To stop algorithms from charging unfair prices when we shop online, the UK’s competition watchdog is launching a new investigation into the ways that AI systems might harm consumers – an issue that has so far lacked in-depth research and analysis, says the organization, and yet affects most of us in our everyday lives.
While a lot of attention has focused on algorithmic harms in general, the Competition and Markets Authority (CMA) suggested that little work has been done in the specific area of consumer and competition harms, and reported that almost no research on the topic exists in the UK. There is particularly little insight into the ways that automated systems tailor costs, shopping options or rankings to each individual’s online behavior, often leading to consumers paying higher prices than they should.
For this reason, the CMA has asked academics and industry to submit evidence about the potential misdeeds caused by the misuse of algorithms, and is launching a program called “Analyzing Algorithms”, which could even help identify specific firms that are violating consumers’ rights, so that cases can be taken forward if needed.
Kate Brand, director of data science at CMA, said: “We want to receive as much information as possible from stakeholders in academia, the competition community, firms, civil society and third sector organizations in order to understand where the harm is occurring and what the most effective regulatory approach is to protect consumers in the future.”
From ordering food to arranging travel, a huge part of everyday life is spent making choices that involve an online platform of some sorts.

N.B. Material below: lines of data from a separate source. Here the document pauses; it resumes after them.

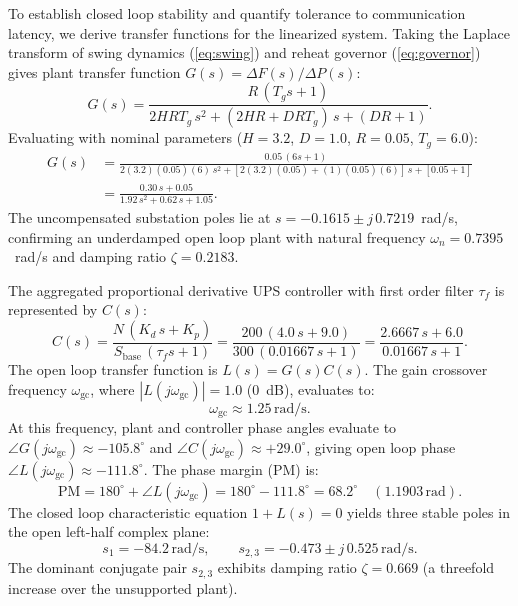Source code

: \documentclass[preprint,12pt]{elsarticle}
\begin{document}
To establish closed loop stability and quantify tolerance to communication latency, we derive transfer functions for the linearized system. Taking the Laplace transform of swing dynamics (\ref{eq:swing}) and reheat governor (\ref{eq:governor}) gives plant transfer function $G(s) = \Delta F(s) / \Delta P(s)$:
\begin{equation}
G(s) = \frac{R\,(T_g s + 1)}{2H R T_g\,s^2 + (2H R + D R T_g)\,s + (D R + 1)}.
\label{eq:plant_tf}
\end{equation}
Evaluating with nominal parameters ($H=3.2$, $D=1.0$, $R=0.05$, $T_g=6.0$):
\begin{align}
G(s) &= \frac{0.05\,(6s + 1)}{2(3.2)(0.05)(6)\,s^2 + [2(3.2)(0.05) + (1)(0.05)(6)]\,s + [0.05 + 1]} \nonumber \\
&= \frac{0.30\,s + 0.05}{1.92\,s^2 + 0.62\,s + 1.05}.
\label{eq:plant_tf_num}
\end{align}
The uncompensated substation poles lie at $s = -0.1615 \pm j\,0.7219$~rad/s, confirming an underdamped open loop plant with natural frequency $\omega_n = 0.7395$~rad/s and damping ratio $\zeta = 0.2183$.

The aggregated proportional derivative UPS controller with first order filter $\tau_f$ is represented by $C(s)$:
\begin{equation}
C(s) = \frac{N\,(K_d\,s + K_p)}{S_{\mathrm{base}}\,(\tau_f s + 1)} = \frac{200\,(4.0\,s + 9.0)}{300\,(0.01667\,s + 1)} = \frac{2.6667\,s + 6.0}{0.01667\,s + 1}.
\label{eq:controller_tf}
\end{equation}
The open loop transfer function is $L(s) = G(s) C(s)$. The gain crossover frequency $\omega_{\mathrm{gc}}$, where $|L(j\omega_{\mathrm{gc}})| = 1.0$ ($0$~dB), evaluates to:
\begin{equation}
\omega_{\mathrm{gc}} \approx 1.25\,\mathrm{rad/s}.
\label{eq:crossover}
\end{equation}
At this frequency, plant and controller phase angles evaluate to $\angle G(j\omega_{\mathrm{gc}}) \approx -105.8^\circ$ and $\angle C(j\omega_{\mathrm{gc}}) \approx +29.0^\circ$, giving open loop phase $\angle L(j\omega_{\mathrm{gc}}) \approx -111.8^\circ$. The phase margin ($\mathrm{PM}$) is:
\begin{equation}
\mathrm{PM} = 180^\circ + \angle L(j\omega_{\mathrm{gc}}) = 180^\circ - 111.8^\circ = 68.2^\circ \quad (1.1903\,\mathrm{rad}).
\label{eq:phase_margin}
\end{equation}
The closed loop characteristic equation $1 + L(s) = 0$ yields three stable poles in the open left-half complex plane:
\begin{equation}
s_1 = -84.2\,\mathrm{rad/s}, \qquad s_{2,3} = -0.473 \pm j\,0.525\,\mathrm{rad/s}.
\label{eq:closed_loop_poles}
\end{equation}
The dominant conjugate pair $s_{2,3}$ exhibits damping ratio $\zeta = 0.669$ (a threefold increase over the unsupported plant).
\end{document}

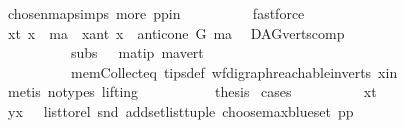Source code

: \begin{isabellebody}
\ chosen{\isacharunderscore}{\kern0pt}map{\isacharunderscore}{\kern0pt}simps{\isacharparenleft}{\kern0pt}{}{\isacharparenright}{\kern0pt}\ more\ pp{\isacharunderscore}{\kern0pt}in\isanewline
\ \ \ \ \ \ \ \ \isamarkupfalse%
\ fastforce\ \isanewline
\ \ \ \ \ \ \isamarkupfalse%
\ {\isacharparenleft}{\kern0pt}x{\isacharunderscore}{\kern0pt}t{\isacharparenright}{\kern0pt}\ {\isachardoublequoteopen}x\ {\isacharequal}{\kern0pt}\ ma{\isachardoublequoteclose}\ {\isacharbar}{\kern0pt}\ {\isacharparenleft}{\kern0pt}x{\isacharunderscore}{\kern0pt}ant{\isacharparenright}{\kern0pt}\ {\isachardoublequoteopen}x\ {\isasymin}\ anticone\ G\ ma{\isachardoublequoteclose}\ \isamarkupfalse%
\ DAG{\isachardot}{\kern0pt}verts{\isacharunderscore}{\kern0pt}comp{}\ \isanewline
\ \ \ \ \ \ \ \ \ \ subs{\isacharparenleft}{\kern0pt}{}{\isacharcomma}{\kern0pt}{}{\isacharparenright}{\kern0pt}\ {}\ \ ma{\isacharunderscore}{\kern0pt}tip\ ma{\isacharunderscore}{\kern0pt}vert\ \isanewline
\ \ \ \ \ \ \ \ \ \ mem{\isacharunderscore}{\kern0pt}Collect{\isacharunderscore}{\kern0pt}eq\ tips{\isacharunderscore}{\kern0pt}def\ wf{\isacharunderscore}{\kern0pt}digraph{\isachardot}{\kern0pt}reachable{}{\isacharunderscore}{\kern0pt}in{\isacharunderscore}{\kern0pt}verts{\isacharparenleft}{\kern0pt}{}{\isacharparenright}{\kern0pt}\ x{\isacharunderscore}{\kern0pt}in\isanewline
\ \ \ \ \ \ \ \ \isamarkupfalse%
\ {\isacharparenleft}{\kern0pt}metis\ {\isacharparenleft}{\kern0pt}no{\isacharunderscore}{\kern0pt}types{\isacharcomma}{\kern0pt}\ lifting{\isacharparenright}{\kern0pt}{\isacharparenright}{\kern0pt}\ \isanewline
\ \ \ \ \ \ \isamarkupfalse%
\ \isamarkupfalse%
\ {\isacharquery}{\kern0pt}thesis\ \isamarkupfalse%
{\isacharparenleft}{\kern0pt}cases{\isacharparenright}{\kern0pt}\isanewline
\ \ \ \ \ \ \ \ \isamarkupfalse%
\ x{\isacharunderscore}{\kern0pt}t\isanewline
\ \ \ \ \ \ \ \ \isamarkupfalse%
\ \isamarkupfalse%
\ {\isachardoublequoteopen}{\isacharparenleft}{\kern0pt}y{\isacharcomma}{\kern0pt}x{\isacharparenright}{\kern0pt}\ {\isasymin}\ \ list{\isacharunderscore}{\kern0pt}to{\isacharunderscore}{\kern0pt}rel\ {\isacharparenleft}{\kern0pt}snd\ {\isacharparenleft}{\kern0pt}add{\isacharunderscore}{\kern0pt}set{\isacharunderscore}{\kern0pt}list{\isacharunderscore}{\kern0pt}tuple\ {\isacharparenleft}{\kern0pt}choose{\isacharunderscore}{\kern0pt}max{\isacharunderscore}{\kern0pt}blue{\isacharunderscore}{\kern0pt}set\ pp{\isacharparenright}{\kern0pt}{\isacharparenright}{\kern0pt}{\isacharparenright}{\kern0pt}{\isachardoublequoteclose}\isanewline

\end{isabellebody}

Equipped with ever-larger datasets about each individual’s preferences and behavior, businesses widely use algorithms to make sure that those choices are as optimal as possible. In many cases this is beneficial to the consumer, who will find themselves faced with a selection of options that better answer their expectations; but algorithms can also be exploited to manipulate users’ choices, sometimes unfairly, and often without them being aware of the process.
In a preliminary research document that was published as part of the CMA’s call for evidence, the organization lifted the lid on the harmful impact of some of these algorithms. AI systems, for instance, might be used for personalized pricing – the act of advertising different prices to different customers, based on how much the technology predicts a given user is willing to pay.
Personalized pricing is only the tip of the iceberg, and the most obvious form of unfair practices. Behind the scenes, said the CMA, examples abound of algorithms influencing customers’ behavior, and indirectly leading them to pay higher prices.
Take the all-too-familiar promotional message informing you that the product you are browsing has limited availability – an easy process that can be performed by an algorithm that calculates the required metric. According the CMA, this can create a sense of urgency in consumers, leading them to buying more and spending less time to search. While there is nothing harmful in informing customers about stock, reports have shown that these messages can be misleading or false; in some cases, the number of people also viewing that pair of shoes is effectively random.
According to the CMA, some companies also target buyers at a calculated time when they are more likely to give a positive review, which generates less useful information for consumers generally. Ineffective algorithms targeting fake reviews can equally hype some products or brands, misleading future buyers. With three-quarters of people reporting that they are influenced by reviews when they shop online, “the failure to detect these reviews and remove them can lead to consumers purchasing products or services that they do not want,” said the CMA.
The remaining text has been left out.